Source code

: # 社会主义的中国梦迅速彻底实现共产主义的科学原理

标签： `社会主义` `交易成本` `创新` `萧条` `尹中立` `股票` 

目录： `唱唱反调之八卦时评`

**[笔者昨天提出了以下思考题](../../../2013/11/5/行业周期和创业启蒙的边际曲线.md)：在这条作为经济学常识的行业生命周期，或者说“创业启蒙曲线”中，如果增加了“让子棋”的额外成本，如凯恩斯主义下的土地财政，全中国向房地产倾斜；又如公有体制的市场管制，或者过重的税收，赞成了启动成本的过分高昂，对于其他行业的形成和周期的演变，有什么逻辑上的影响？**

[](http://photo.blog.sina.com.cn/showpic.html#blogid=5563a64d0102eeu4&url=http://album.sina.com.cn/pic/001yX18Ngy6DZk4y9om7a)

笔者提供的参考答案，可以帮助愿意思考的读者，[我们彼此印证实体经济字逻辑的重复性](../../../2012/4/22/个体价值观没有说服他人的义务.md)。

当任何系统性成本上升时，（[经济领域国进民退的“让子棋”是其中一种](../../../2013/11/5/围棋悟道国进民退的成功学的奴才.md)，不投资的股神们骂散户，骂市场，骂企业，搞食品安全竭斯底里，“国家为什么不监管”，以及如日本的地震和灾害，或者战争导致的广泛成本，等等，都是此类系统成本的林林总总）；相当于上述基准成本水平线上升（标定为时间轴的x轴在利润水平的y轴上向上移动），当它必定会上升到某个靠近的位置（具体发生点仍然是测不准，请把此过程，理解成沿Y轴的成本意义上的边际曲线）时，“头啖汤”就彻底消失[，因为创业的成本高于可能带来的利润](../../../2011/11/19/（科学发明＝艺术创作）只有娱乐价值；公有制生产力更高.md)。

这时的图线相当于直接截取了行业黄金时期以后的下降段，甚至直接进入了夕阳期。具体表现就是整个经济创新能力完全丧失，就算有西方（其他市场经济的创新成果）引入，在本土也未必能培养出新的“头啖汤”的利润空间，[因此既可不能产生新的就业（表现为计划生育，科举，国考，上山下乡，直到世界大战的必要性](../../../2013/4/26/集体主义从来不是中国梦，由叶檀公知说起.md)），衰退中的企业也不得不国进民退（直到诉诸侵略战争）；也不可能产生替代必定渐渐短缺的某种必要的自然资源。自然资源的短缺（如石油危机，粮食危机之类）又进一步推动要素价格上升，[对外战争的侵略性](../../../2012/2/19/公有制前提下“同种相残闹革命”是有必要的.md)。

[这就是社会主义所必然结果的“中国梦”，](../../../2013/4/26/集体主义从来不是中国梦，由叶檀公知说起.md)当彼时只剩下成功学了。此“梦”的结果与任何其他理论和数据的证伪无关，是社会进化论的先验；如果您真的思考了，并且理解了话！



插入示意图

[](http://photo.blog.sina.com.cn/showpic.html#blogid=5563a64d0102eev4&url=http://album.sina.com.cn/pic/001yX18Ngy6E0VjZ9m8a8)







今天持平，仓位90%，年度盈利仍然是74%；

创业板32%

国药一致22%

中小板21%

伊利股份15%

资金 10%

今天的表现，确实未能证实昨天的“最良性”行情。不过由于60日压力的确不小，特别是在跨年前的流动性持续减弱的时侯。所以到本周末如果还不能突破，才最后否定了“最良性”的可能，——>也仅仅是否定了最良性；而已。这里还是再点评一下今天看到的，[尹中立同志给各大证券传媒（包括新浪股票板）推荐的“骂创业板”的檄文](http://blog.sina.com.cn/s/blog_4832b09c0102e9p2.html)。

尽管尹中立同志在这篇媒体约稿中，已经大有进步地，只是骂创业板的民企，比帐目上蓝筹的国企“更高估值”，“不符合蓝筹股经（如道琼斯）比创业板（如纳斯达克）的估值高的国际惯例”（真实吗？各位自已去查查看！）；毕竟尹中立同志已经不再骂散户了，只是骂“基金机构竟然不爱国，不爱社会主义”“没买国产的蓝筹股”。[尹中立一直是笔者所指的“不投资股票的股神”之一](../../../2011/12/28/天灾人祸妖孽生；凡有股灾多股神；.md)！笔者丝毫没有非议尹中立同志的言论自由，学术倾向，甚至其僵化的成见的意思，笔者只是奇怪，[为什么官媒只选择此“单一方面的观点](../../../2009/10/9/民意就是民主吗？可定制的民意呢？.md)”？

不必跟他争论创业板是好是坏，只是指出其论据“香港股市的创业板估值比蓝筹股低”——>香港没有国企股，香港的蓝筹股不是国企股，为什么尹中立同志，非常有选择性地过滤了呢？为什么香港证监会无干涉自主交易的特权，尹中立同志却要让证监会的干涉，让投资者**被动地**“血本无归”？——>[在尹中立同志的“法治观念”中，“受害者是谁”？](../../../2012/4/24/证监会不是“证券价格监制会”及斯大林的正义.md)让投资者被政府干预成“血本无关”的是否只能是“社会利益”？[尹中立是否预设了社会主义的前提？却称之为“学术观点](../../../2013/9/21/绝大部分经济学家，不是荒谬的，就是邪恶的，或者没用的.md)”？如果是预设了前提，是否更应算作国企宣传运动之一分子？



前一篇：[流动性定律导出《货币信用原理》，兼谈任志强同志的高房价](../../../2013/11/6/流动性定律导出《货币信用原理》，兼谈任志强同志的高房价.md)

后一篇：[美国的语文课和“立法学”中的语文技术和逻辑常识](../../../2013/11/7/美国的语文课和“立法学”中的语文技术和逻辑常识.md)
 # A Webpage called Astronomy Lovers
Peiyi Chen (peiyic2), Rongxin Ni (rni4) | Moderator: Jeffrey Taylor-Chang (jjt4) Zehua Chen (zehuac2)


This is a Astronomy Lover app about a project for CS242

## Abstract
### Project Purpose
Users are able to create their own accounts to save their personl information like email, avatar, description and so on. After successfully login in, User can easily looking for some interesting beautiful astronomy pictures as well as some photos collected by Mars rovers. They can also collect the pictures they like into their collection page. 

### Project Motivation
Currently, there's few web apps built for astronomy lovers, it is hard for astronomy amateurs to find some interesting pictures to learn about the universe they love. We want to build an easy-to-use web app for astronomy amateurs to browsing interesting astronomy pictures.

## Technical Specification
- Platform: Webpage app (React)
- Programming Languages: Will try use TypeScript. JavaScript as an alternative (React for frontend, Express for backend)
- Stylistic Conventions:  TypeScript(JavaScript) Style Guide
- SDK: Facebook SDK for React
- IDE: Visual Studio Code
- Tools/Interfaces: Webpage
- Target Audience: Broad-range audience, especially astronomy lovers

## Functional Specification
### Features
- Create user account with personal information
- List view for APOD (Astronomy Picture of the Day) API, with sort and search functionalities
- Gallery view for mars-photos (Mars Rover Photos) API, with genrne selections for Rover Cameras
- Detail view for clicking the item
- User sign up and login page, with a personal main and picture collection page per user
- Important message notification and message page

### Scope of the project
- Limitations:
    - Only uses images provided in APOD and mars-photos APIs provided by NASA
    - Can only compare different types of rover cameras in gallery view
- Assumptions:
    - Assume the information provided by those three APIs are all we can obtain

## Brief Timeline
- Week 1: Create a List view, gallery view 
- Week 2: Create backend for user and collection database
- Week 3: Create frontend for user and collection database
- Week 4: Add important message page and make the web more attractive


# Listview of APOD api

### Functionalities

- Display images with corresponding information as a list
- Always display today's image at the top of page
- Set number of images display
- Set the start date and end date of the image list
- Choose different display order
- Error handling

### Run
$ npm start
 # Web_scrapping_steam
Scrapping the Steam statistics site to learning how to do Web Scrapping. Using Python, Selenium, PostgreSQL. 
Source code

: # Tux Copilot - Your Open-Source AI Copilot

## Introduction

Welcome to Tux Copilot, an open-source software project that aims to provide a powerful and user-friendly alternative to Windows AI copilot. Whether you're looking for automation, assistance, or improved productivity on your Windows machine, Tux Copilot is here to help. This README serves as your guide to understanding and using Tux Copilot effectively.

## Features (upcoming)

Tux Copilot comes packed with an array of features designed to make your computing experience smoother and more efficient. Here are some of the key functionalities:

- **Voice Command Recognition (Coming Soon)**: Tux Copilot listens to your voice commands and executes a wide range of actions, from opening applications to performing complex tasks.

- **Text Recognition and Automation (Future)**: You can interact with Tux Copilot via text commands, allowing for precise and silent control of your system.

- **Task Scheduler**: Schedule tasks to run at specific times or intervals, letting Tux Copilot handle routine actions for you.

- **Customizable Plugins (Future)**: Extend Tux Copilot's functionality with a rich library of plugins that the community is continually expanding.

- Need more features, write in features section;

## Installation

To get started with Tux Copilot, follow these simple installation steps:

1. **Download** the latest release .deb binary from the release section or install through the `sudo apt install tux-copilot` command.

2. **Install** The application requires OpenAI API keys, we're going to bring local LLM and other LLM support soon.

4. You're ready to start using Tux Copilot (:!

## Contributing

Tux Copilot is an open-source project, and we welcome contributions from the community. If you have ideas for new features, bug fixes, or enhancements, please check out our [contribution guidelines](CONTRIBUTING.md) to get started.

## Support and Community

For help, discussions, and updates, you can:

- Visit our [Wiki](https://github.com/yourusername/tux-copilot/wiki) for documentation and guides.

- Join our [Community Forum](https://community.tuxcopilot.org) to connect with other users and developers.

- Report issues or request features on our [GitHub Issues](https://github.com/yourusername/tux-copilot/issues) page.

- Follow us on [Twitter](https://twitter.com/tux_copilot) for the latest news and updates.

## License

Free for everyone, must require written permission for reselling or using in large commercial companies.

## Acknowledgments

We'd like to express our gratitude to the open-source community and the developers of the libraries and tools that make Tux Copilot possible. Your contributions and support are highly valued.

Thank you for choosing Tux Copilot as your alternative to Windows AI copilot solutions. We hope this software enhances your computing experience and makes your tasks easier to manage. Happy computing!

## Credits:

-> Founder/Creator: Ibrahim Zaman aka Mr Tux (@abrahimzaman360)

══════════

- [Required work]: Leave out every line above except those from the line with "- List view" up to and including the line with "## Introduction", and copy those exactly.

- [Worked solution]:
- List view for APOD (Astronomy Picture of the Day) API, with sort and search functionalities
- Gallery view for mars-photos (Mars Rover Photos) API, with genrne selections for Rover Cameras
- Detail view for clicking the item
- User sign up and login page, with a personal main and picture collection page per user
- Important message notification and message page

### Scope of the project
- Limitations:
    - Only uses images provided in APOD and mars-photos APIs provided by NASA
    - Can only compare different types of rover cameras in gallery view
- Assumptions:
    - Assume the information provided by those three APIs are all we can obtain

## Brief Timeline
- Week 1: Create a List view, gallery view 
- Week 2: Create backend for user and collection database
- Week 3: Create frontend for user and collection database
- Week 4: Add important message page and make the web more attractive


# Listview of APOD api

### Functionalities

- Display images with corresponding information as a list
- Always display today's image at the top of page
- Set number of images display
- Set the start date and end date of the image list
- Choose different display order
- Error handling

### Run
$ npm start
 # Web_scrapping_steam
Scrapping the Steam statistics site to learning how to do Web Scrapping. Using Python, Selenium, PostgreSQL. 
Source code

: # Tux Copilot - Your Open-Source AI Copilot

## Introduction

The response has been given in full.